[syslog-ng] syslog-ng deadlock if /dev/console locks?

Balazs Scheidler bazsi at balabit.hu
Sat Feb 5 16:19:29 CET 2011


On Wed, 2011-01-26 at 17:03 +0100, Sandor Geller wrote:
> Hello,
> 
> On Wed, Jan 26, 2011 at 4:12 PM, Paul Krizak <paul.krizak at amd.com> wrote:
> > Hi, we're using syslog-ng 3.1.2 and have run into what appears to be a
> > bug, but I'd like to get the community's opinion before we dig further
> > into it.
> >
> > We have a bunch of HP servers with iLO2 and iLO3 devices, configured
> > with their virtual serial ports on COM1 (ttyS0).  We subsequently have
> > the OS (RHEL4, RHEL5) configured to use COM1 as its console (e.g.
> > /dev/console).  This is a very standard configuration that allows us to
> > get remote access to the machines without having to purchase the iLO
> > Advanced KVM feature.  It also lets us use the Magic SysRq keys to probe
> > dead systems and stuff, so in general it's not something we're keen to
> > change.
> >
> > What we have found, however, is that there are some cases where the iLO
> > will freeze and requires a reboot.  When the iLO reboots, however, the
> > kernel's connection to /dev/console (through the virtual serial port)
> > hangs and blocks.  Any traffic to /dev/console just sits in the kernel's
> > buffer and is never delivered.  Once the buffer is full, the kernel
> > simply blocks on any write to /dev/console.
> >
> > Now this is a Bad Thing in general, and we're working with HP to try and
> > remedy this bug.  However, what concerns me is that syslog-ng, when
> > faced with this behavior, also blocks, even for log messages not bound
> > for /dev/console.
> 
> syslog-ng uses a single thread (with the exception of database
> destinations) running the event loop so when a read() or a write()
> blocks then it affects the whole log processing

> 
> > What we have observed is that a system with syslog-ng will keep
> > delivering the occasional console message to /dev/console (ex. *.emerg
> > messages) and meanwhile the file-based log paths keep working.  But once
> > /dev/console blocks, the next time a console message is delivered, *all*
> > of syslog-ng blocks waiting for that message to be delivered, and all of
> > the file-based paths block as well.  The result is that pretty much
> > everything on the system stops working.  For example, you can't log in,
> > even as root, because the login process blocks on the syslog command
> > that writes to /var/log/secure.  Anything that uses syslog suddenly blocks.
> >
> > Is this expected behavior?  I would think that syslog-ng would be able
> > to continue accepting and delivering messages, even if one of the log
> > paths is stalled on a blocked write.
> 
> syslog-ng uses non-blocking I/O for all sources / destinations but
> despite of this the kernel could still block it therefore syslog-ng
> protects reads/writes in logtransport.c with alarm() so it should
> recover when timeout is set and a read/write blocked.

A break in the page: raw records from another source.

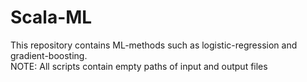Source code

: # Scala-ML

This repository contains ML-methods such as logistic-regression and gradient-boosting.<br/>
NOTE: All scripts contain empty paths of input and output files
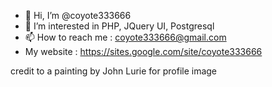 - 👋 Hi, I’m @coyote333666
- 👀 I’m interested in PHP, JQuery UI, Postgresql
- 📫 How to reach me : coyote333666@gmail.com
- My website : https://sites.google.com/site/coyote333666

credit to a painting by John Lurie for profile image

<!---
coyote333/coyote333 is a ✨ special ✨ repository because its `README.md` (this file) appears on your GitHub profile.
You can click the Preview link to take a look at your changes.
--->
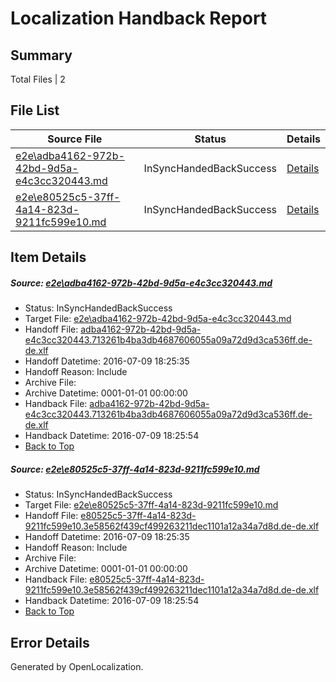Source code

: # <a name='report-top'></a> Localization Handback Report

## Summary
 Total Files | 2

## File List
 Source File | Status | Details 
 ----------- | ------ | ------- 
 [e2e\adba4162-972b-42bd-9d5a-e4c3cc320443.md](https://github.com/OpenLocalizationTestOrg/oltest/blob/bf57402e13115597f3c3d6463fc96c2c094dcca3/e2e/adba4162-972b-42bd-9d5a-e4c3cc320443.md) | InSyncHandedBackSuccess | [Details](#e5dc20cc9aa6af3f00145c039935d86705248da83)
 [e2e\e80525c5-37ff-4a14-823d-9211fc599e10.md](https://github.com/OpenLocalizationTestOrg/oltest/blob/bf57402e13115597f3c3d6463fc96c2c094dcca3/e2e/e80525c5-37ff-4a14-823d-9211fc599e10.md) | InSyncHandedBackSuccess | [Details](#c05adead379524833d13d408c9205303d34848064)

## Item Details
##### <a name='e5dc20cc9aa6af3f00145c039935d86705248da83'></a> Source: [e2e\adba4162-972b-42bd-9d5a-e4c3cc320443.md](https://github.com/OpenLocalizationTestOrg/oltest/blob/bf57402e13115597f3c3d6463fc96c2c094dcca3/e2e/adba4162-972b-42bd-9d5a-e4c3cc320443.md)
* Status: InSyncHandedBackSuccess
* Target File: [e2e\adba4162-972b-42bd-9d5a-e4c3cc320443.md](https://github.com/OpenLocalizationTestOrg/oltest-dede-fly/blob/fe8af7ee541b069934efab88b9d7e517eb46b68f/e2e/adba4162-972b-42bd-9d5a-e4c3cc320443.md)
* Handoff File: [adba4162-972b-42bd-9d5a-e4c3cc320443.713261b4ba3db4687606055a09a72d9d3ca536ff.de-de.xlf](https://github.com/OpenLocalizationTestOrg/olhandoff-e2e/blob/40a0dbfeccb6e18b1d7b03b94e6a5fe8ed0a2605/ol-handoff/OpenLocalizationTestOrg/oltest-dede-fly/ci/ht/adba4162-972b-42bd-9d5a-e4c3cc320443.713261b4ba3db4687606055a09a72d9d3ca536ff.de-de.xlf)
* Handoff Datetime: 2016-07-09 18:25:35
* Handoff Reason: Include
* Archive File: 
* Archive Datetime: 0001-01-01 00:00:00
* Handback File: [adba4162-972b-42bd-9d5a-e4c3cc320443.713261b4ba3db4687606055a09a72d9d3ca536ff.de-de.xlf](https://github.com/OpenLocalizationTestOrg/olhandback-e2e/blob/086fd4a9402f952155d17ce1ffe9347b71a405bc/ol-handback/OpenLocalizationTestOrg/oltest-dede-fly/ci/ht/adba4162-972b-42bd-9d5a-e4c3cc320443.713261b4ba3db4687606055a09a72d9d3ca536ff.de-de.xlf)
* Handback Datetime: 2016-07-09 18:25:54
* [Back to Top](#report-top)

##### <a name='c05adead379524833d13d408c9205303d34848064'></a> Source: [e2e\e80525c5-37ff-4a14-823d-9211fc599e10.md](https://github.com/OpenLocalizationTestOrg/oltest/blob/bf57402e13115597f3c3d6463fc96c2c094dcca3/e2e/e80525c5-37ff-4a14-823d-9211fc599e10.md)
* Status: InSyncHandedBackSuccess
* Target File: [e2e\e80525c5-37ff-4a14-823d-9211fc599e10.md](https://github.com/OpenLocalizationTestOrg/oltest-dede-fly/blob/fe8af7ee541b069934efab88b9d7e517eb46b68f/e2e/e80525c5-37ff-4a14-823d-9211fc599e10.md)
* Handoff File: [e80525c5-37ff-4a14-823d-9211fc599e10.3e58562f439cf499263211dec1101a12a34a7d8d.de-de.xlf](https://github.com/OpenLocalizationTestOrg/olhandoff-e2e/blob/40a0dbfeccb6e18b1d7b03b94e6a5fe8ed0a2605/ol-handoff/OpenLocalizationTestOrg/oltest-dede-fly/ci/ht/e80525c5-37ff-4a14-823d-9211fc599e10.3e58562f439cf499263211dec1101a12a34a7d8d.de-de.xlf)
* Handoff Datetime: 2016-07-09 18:25:35
* Handoff Reason: Include
* Archive File: 
* Archive Datetime: 0001-01-01 00:00:00
* Handback File: [e80525c5-37ff-4a14-823d-9211fc599e10.3e58562f439cf499263211dec1101a12a34a7d8d.de-de.xlf](https://github.com/OpenLocalizationTestOrg/olhandback-e2e/blob/086fd4a9402f952155d17ce1ffe9347b71a405bc/ol-handback/OpenLocalizationTestOrg/oltest-dede-fly/ci/ht/e80525c5-37ff-4a14-823d-9211fc599e10.3e58562f439cf499263211dec1101a12a34a7d8d.de-de.xlf)
* Handback Datetime: 2016-07-09 18:25:54
* [Back to Top](#report-top)


## Error Details

Generated by OpenLocalization.
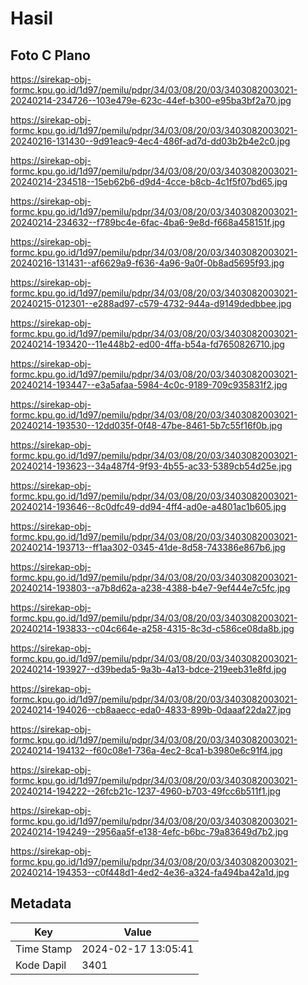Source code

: # Hasil

## Foto C Plano

https://sirekap-obj-formc.kpu.go.id/1d97/pemilu/pdpr/34/03/08/20/03/3403082003021-20240214-234726--103e479e-623c-44ef-b300-e95ba3bf2a70.jpg

https://sirekap-obj-formc.kpu.go.id/1d97/pemilu/pdpr/34/03/08/20/03/3403082003021-20240216-131430--9d91eac9-4ec4-486f-ad7d-dd03b2b4e2c0.jpg

https://sirekap-obj-formc.kpu.go.id/1d97/pemilu/pdpr/34/03/08/20/03/3403082003021-20240214-234518--15eb62b6-d9d4-4cce-b8cb-4c1f5f07bd65.jpg

https://sirekap-obj-formc.kpu.go.id/1d97/pemilu/pdpr/34/03/08/20/03/3403082003021-20240214-234632--f789bc4e-6fac-4ba6-9e8d-f668a458151f.jpg

https://sirekap-obj-formc.kpu.go.id/1d97/pemilu/pdpr/34/03/08/20/03/3403082003021-20240216-131431--af6629a9-f636-4a96-9a0f-0b8ad5695f93.jpg

https://sirekap-obj-formc.kpu.go.id/1d97/pemilu/pdpr/34/03/08/20/03/3403082003021-20240215-012301--e288ad97-c579-4732-944a-d9149dedbbee.jpg

https://sirekap-obj-formc.kpu.go.id/1d97/pemilu/pdpr/34/03/08/20/03/3403082003021-20240214-193420--11e448b2-ed00-4ffa-b54a-fd7650826710.jpg

https://sirekap-obj-formc.kpu.go.id/1d97/pemilu/pdpr/34/03/08/20/03/3403082003021-20240214-193447--e3a5afaa-5984-4c0c-9189-709c935831f2.jpg

https://sirekap-obj-formc.kpu.go.id/1d97/pemilu/pdpr/34/03/08/20/03/3403082003021-20240214-193530--12dd035f-0f48-47be-8461-5b7c55f16f0b.jpg

https://sirekap-obj-formc.kpu.go.id/1d97/pemilu/pdpr/34/03/08/20/03/3403082003021-20240214-193623--34a487f4-9f93-4b55-ac33-5389cb54d25e.jpg

https://sirekap-obj-formc.kpu.go.id/1d97/pemilu/pdpr/34/03/08/20/03/3403082003021-20240214-193646--8c0dfc49-dd94-4ff4-ad0e-a4801ac1b605.jpg

https://sirekap-obj-formc.kpu.go.id/1d97/pemilu/pdpr/34/03/08/20/03/3403082003021-20240214-193713--ff1aa302-0345-41de-8d58-743386e867b6.jpg

https://sirekap-obj-formc.kpu.go.id/1d97/pemilu/pdpr/34/03/08/20/03/3403082003021-20240214-193803--a7b8d62a-a238-4388-b4e7-9ef444e7c5fc.jpg

https://sirekap-obj-formc.kpu.go.id/1d97/pemilu/pdpr/34/03/08/20/03/3403082003021-20240214-193833--c04c664e-a258-4315-8c3d-c586ce08da8b.jpg

https://sirekap-obj-formc.kpu.go.id/1d97/pemilu/pdpr/34/03/08/20/03/3403082003021-20240214-193927--d39beda5-9a3b-4a13-bdce-219eeb31e8fd.jpg

https://sirekap-obj-formc.kpu.go.id/1d97/pemilu/pdpr/34/03/08/20/03/3403082003021-20240214-194026--cb8aaecc-eda0-4833-899b-0daaaf22da27.jpg

https://sirekap-obj-formc.kpu.go.id/1d97/pemilu/pdpr/34/03/08/20/03/3403082003021-20240214-194132--f60c08e1-736a-4ec2-8ca1-b3980e6c91f4.jpg

https://sirekap-obj-formc.kpu.go.id/1d97/pemilu/pdpr/34/03/08/20/03/3403082003021-20240214-194222--26fcb21c-1237-4960-b703-49fcc6b511f1.jpg

https://sirekap-obj-formc.kpu.go.id/1d97/pemilu/pdpr/34/03/08/20/03/3403082003021-20240214-194249--2956aa5f-e138-4efc-b6bc-79a83649d7b2.jpg

https://sirekap-obj-formc.kpu.go.id/1d97/pemilu/pdpr/34/03/08/20/03/3403082003021-20240214-194353--c0f448d1-4ed2-4e36-a324-fa494ba42a1d.jpg


## Metadata

| Key        | Value               |
| ---------- | ------------------- |
| Time Stamp | 2024-02-17 13:05:41 |
| Kode Dapil | 3401                |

For me it looks
> like the timeout is not set in all cases, only file and program
> sources initialise transport->timeout to 10 secs so I'd say this isn't
> expected behaviour - it is a bug.

that alarm stuff got implemented because of /proc/kmsg, which - because
of a kernel bug - doesn't support non-blocking I/O properly.

The file source driver (usually used for /proc/kmsg) sets that, even
though the kernel should never block in that case.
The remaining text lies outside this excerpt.